Stormarn
Fußball: 2:1 in der Aufstiegsrunde

Der VfL Oldesloe startet mit einem Last-Minute-Sieg

Andy Baasch und Nils Grundt treffen für die Stormarner. Nächster Gegner ist morgen der SV Frisia Lindholm.

Bad Oldesloe

Im Mittelkreis des Travestadions, wo der Untergrund eher Morast als einer Rasenfläche ähnelt, klatschte Andy Baasch mit seinen Mitspielern ab, dann machte er sich humpelnd auf den langen Weg in Richtung Kabine. 2:1 (1:0) gewonnen zum Beginn der Aufstiegsrunde zur Schleswig-Holstein-Liga, aber der Mittelfeldmann des VfL Oldesloe schüttelte den Kopf. "Auf diesem Platz kann man doch nicht Fußball spielen", sagte er. Dreimal war Baasch, der Torschütze des 1:0 (17. Minute), auf dem holprigen Geläuf umgeknickt, dann ging es nicht mehr weiter für ihn. In der zweiten Partie morgen (16 Uhr, Niko-Nissen-Stadion) beim SV Frisia Lindholm droht er mit lädiertem Knöchel auszufallen.

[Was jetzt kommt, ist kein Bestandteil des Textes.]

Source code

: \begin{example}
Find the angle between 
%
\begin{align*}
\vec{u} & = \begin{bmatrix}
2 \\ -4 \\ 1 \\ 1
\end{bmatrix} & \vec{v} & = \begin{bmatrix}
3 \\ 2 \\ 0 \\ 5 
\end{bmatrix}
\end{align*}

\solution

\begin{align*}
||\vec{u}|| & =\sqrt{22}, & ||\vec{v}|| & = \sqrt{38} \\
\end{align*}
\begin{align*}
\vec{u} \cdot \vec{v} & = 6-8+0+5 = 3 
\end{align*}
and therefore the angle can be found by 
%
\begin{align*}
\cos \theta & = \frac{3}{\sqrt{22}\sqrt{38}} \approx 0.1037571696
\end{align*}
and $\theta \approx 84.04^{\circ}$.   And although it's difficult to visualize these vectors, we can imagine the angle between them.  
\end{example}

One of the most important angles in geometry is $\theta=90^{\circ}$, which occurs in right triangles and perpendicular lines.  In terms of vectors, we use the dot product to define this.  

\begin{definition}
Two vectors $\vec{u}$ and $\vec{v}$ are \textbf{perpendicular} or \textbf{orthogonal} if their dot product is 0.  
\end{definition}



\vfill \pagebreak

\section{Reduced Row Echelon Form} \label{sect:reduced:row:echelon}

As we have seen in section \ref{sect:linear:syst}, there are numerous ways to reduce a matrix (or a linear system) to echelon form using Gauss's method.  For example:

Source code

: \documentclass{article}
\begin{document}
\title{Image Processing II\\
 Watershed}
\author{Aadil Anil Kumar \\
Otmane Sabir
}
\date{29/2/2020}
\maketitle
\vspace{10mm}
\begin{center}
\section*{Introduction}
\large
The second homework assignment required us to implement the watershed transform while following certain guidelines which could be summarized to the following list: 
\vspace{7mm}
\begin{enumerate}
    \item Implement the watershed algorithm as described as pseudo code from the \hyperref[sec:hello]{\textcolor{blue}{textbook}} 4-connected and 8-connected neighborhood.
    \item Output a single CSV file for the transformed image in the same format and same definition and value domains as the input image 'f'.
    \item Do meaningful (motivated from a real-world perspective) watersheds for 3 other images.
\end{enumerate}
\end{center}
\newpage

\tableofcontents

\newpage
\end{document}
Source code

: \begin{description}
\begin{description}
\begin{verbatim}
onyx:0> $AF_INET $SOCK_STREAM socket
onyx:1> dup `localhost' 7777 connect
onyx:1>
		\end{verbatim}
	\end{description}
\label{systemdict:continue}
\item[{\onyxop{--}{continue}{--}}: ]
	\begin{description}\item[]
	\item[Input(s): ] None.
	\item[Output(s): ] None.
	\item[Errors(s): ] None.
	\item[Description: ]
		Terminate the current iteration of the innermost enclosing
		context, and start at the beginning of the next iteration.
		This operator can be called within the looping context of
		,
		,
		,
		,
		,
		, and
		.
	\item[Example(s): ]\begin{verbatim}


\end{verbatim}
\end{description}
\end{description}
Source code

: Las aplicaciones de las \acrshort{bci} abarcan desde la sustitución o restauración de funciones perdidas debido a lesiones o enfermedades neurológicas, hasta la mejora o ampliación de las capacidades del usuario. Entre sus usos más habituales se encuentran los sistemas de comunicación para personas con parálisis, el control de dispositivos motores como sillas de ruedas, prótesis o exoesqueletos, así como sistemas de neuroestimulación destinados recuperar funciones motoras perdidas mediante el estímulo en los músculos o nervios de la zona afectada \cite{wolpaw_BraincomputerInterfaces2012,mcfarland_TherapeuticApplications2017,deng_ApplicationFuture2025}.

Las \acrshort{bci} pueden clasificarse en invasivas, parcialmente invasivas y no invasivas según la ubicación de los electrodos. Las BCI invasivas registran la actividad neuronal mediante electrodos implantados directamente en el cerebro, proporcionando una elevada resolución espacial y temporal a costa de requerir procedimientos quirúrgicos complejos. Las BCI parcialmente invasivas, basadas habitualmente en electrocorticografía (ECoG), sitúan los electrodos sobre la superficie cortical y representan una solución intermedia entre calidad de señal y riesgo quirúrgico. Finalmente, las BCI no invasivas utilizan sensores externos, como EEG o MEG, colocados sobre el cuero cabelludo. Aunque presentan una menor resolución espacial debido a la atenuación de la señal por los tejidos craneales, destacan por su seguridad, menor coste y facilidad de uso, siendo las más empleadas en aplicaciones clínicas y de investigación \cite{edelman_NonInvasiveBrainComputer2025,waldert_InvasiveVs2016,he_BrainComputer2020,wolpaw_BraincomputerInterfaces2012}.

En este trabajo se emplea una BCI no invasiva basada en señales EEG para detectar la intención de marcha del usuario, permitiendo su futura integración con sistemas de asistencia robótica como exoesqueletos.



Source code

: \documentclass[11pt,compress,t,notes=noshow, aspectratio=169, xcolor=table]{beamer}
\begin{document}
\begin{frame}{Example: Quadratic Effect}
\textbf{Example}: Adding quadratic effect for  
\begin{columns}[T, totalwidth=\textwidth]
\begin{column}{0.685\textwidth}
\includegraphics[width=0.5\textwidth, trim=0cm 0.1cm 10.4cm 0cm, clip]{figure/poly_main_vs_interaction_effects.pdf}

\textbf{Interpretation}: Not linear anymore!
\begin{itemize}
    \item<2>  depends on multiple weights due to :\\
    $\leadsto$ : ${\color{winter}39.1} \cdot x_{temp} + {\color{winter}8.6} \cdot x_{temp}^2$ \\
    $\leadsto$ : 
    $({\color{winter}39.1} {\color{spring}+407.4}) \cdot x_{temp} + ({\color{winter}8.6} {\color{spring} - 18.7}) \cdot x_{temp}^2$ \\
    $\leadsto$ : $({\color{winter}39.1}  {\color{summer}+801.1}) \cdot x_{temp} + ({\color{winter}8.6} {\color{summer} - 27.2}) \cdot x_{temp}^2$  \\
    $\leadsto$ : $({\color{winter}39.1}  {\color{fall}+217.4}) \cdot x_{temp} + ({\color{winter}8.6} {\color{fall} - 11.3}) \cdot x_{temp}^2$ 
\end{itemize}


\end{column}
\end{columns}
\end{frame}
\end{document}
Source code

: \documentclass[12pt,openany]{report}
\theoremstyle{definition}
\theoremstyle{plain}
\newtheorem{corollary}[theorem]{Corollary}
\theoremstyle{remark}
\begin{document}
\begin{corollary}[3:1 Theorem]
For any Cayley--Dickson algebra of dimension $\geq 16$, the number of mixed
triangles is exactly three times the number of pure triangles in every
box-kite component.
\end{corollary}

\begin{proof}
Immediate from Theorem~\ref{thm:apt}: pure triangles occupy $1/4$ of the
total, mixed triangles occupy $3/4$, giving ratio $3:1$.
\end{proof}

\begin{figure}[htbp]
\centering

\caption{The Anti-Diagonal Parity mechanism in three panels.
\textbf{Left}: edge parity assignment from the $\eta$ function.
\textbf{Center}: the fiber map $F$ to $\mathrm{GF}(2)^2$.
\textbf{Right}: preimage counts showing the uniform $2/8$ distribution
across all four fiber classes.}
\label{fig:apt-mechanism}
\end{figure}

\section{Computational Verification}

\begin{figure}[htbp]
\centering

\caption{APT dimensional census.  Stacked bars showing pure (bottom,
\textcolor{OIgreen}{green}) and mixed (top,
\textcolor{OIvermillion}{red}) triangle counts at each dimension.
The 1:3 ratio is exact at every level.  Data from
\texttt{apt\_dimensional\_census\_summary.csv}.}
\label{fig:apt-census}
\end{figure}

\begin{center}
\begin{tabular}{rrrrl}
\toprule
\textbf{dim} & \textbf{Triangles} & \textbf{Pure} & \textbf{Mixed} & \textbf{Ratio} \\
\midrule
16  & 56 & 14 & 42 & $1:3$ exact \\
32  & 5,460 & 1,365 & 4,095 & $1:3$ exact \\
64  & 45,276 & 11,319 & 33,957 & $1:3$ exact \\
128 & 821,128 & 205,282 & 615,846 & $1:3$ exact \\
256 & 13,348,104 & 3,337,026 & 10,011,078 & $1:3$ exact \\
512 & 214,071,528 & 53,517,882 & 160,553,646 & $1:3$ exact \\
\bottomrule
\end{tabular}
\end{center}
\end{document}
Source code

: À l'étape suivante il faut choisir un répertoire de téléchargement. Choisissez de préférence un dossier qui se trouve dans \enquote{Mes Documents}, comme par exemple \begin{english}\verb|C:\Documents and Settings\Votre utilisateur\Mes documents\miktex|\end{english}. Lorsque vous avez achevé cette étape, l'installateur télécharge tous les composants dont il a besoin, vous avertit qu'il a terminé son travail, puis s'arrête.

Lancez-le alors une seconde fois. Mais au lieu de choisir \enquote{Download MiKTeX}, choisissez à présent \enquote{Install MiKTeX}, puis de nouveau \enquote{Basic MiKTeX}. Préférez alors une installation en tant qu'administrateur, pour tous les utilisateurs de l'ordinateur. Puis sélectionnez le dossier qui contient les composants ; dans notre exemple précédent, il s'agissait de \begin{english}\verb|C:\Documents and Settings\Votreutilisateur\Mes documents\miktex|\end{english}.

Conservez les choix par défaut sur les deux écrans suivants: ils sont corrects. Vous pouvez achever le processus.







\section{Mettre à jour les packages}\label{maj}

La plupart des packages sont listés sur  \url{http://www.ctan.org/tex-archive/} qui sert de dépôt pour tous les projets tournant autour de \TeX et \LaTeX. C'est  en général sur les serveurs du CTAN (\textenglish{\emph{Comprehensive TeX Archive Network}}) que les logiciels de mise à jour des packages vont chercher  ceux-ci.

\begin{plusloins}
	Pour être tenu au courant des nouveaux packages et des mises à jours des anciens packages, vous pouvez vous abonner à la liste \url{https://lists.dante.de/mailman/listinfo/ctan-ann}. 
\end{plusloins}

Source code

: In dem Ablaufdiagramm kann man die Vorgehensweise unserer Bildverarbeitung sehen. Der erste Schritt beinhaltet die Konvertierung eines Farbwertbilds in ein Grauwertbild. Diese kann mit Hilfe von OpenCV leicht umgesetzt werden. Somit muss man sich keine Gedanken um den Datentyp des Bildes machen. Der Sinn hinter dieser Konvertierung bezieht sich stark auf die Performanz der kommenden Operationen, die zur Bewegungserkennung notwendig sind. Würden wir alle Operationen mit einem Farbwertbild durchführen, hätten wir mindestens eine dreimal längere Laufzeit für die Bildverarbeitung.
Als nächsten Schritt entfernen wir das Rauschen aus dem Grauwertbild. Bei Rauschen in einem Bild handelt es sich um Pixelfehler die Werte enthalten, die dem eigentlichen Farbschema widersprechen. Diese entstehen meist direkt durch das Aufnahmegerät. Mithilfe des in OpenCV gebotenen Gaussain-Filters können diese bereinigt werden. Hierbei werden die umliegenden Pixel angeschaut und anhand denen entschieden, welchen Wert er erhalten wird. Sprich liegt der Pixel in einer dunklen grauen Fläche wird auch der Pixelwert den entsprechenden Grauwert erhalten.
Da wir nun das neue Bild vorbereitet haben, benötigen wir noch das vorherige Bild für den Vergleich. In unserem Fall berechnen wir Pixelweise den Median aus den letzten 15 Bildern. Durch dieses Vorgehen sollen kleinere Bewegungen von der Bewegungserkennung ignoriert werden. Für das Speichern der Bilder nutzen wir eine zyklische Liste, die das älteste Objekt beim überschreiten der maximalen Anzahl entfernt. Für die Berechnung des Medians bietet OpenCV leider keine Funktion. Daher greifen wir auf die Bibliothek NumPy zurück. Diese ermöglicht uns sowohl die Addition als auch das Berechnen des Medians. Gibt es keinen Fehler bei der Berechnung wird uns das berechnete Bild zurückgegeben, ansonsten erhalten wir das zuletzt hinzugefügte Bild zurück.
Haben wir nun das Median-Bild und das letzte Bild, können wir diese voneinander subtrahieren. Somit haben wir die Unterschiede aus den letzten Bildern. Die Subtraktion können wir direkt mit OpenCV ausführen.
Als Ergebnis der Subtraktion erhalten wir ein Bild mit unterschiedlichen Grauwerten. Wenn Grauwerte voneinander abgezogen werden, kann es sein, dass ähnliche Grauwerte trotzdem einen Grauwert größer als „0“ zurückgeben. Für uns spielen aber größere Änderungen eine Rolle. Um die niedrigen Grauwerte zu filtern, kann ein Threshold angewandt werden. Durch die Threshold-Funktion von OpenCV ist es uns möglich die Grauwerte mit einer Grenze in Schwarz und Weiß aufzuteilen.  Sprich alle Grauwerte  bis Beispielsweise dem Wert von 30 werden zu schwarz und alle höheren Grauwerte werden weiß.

Von derlei Problemen aber wollen sich die Stormarner nicht aufhalten lassen auf dem Weg in die höchste Spielklasse auf Landesebene, das zeigten sie eindrucksvoll bei ihrem Auftaktsieg gegen den TSV Wankendorf. Als der VfL wackelte, als nach dem Ausgleich von Finn Ebsen (79.) ein Unentschieden das Optimum an diesem Abend zu sein schien, raffte sich die Mannschaft noch einmal auf: Flanke des kurz zuvor eingewechselten Torge Olufs, Nils Grundt hielt den Fuß hin - das 2:1 in der 90. Minute schürte die Euphorie bei den "Blauen".

"Es war wichtig, gut in die Runde zu starten", sagte Grundt, "jetzt ist alles möglich. Mit dieser Mannschaft müssen wir uns vor niemandem verstecken." Auch Trainer Reinhard Lindtner glaubt fest an sein Team, ordnete den knappen Erfolg aber eher in die Kategorie "Pflichtsieg" ein. "Das war ein hartes Stück Arbeit", sagte er, "und ich denke mal, dass unsere nächsten Gegner besser sein werden als Wankendorf."

Die Oldesloer hatten ihren kampfstarken Rivalen aus dem Kreis Plön vor nur 150 Zuschauern zunächst gut im Griff, überließen den Gästen nach dem Führungstreffer jedoch die Initiative. Erst im zweiten Abschnitt fing sich der VfL, hatte aber Pech, dass Philipp Baasch erst am Pfosten und dann an Torhüter Jan Ebsen scheiterte (55., 59.). Auch Andy Baasch fand in Ebsen seinen Meister, als der Schlussmann bei einem Kopfball aus fünf Metern exzellent reagierte (65.).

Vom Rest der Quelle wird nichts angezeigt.